A collection is a group of materials – documents, photographs, born digital files – that were created or assembled by a person, organization, or repository. A collection may also be referred to as a “fonds.” Collections are divided into various groupings in a hierarchical fashion: Collection, Subgroup, Series, Subseries, File, and Item. 

To view the collections in AtoM@DO, go to the Browse menu to the right of the Search box in the header at the top of the page.

Click “Collections” in the resulting drop-down menu. The database will load a page of results - click on any hyperlinked title to view the individual collection-level descriptive record. This archival description will provide information about the extent of the collection, its creator(s), the scope and content, access instructions, and a preferred citation. Collection-level records are often lengthy, so scroll down the page to view all the fields. If you see the expand icon (), click to view additional text in that field. You can hide the text again by clicking on the collapse icon ().

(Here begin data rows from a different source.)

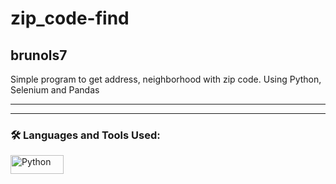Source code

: # zip_code-find
## **brunols7**
Simple program to get address, neighborhood with zip code. 
Using Python, Selenium and Pandas

---

---

### :hammer_and_wrench: Languages and Tools Used:


<div>
  <img src="https://img.shields.io/badge/python-3670A0?style=for-the-badge&logo=python&logoColor=ffdd54" title="Python" alt="Python" width="85" height="30"/>&nbsp;

</div>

The collection-level record also lists various access points, including Subjects, Names, and Places, both within the body of the record, as well as in the right-hand Context menu. These are all active links, so click on a term to view the term record and other related records. If the collection is cataloged, you will be able to browse through the files using the arrows in the tree-view Context menu in the left-hand side of the page.

If the collection is not yet cataloged, check the Finding aids field in the Conditions of Access and Use Area for information about preliminary inventories or other collection guides.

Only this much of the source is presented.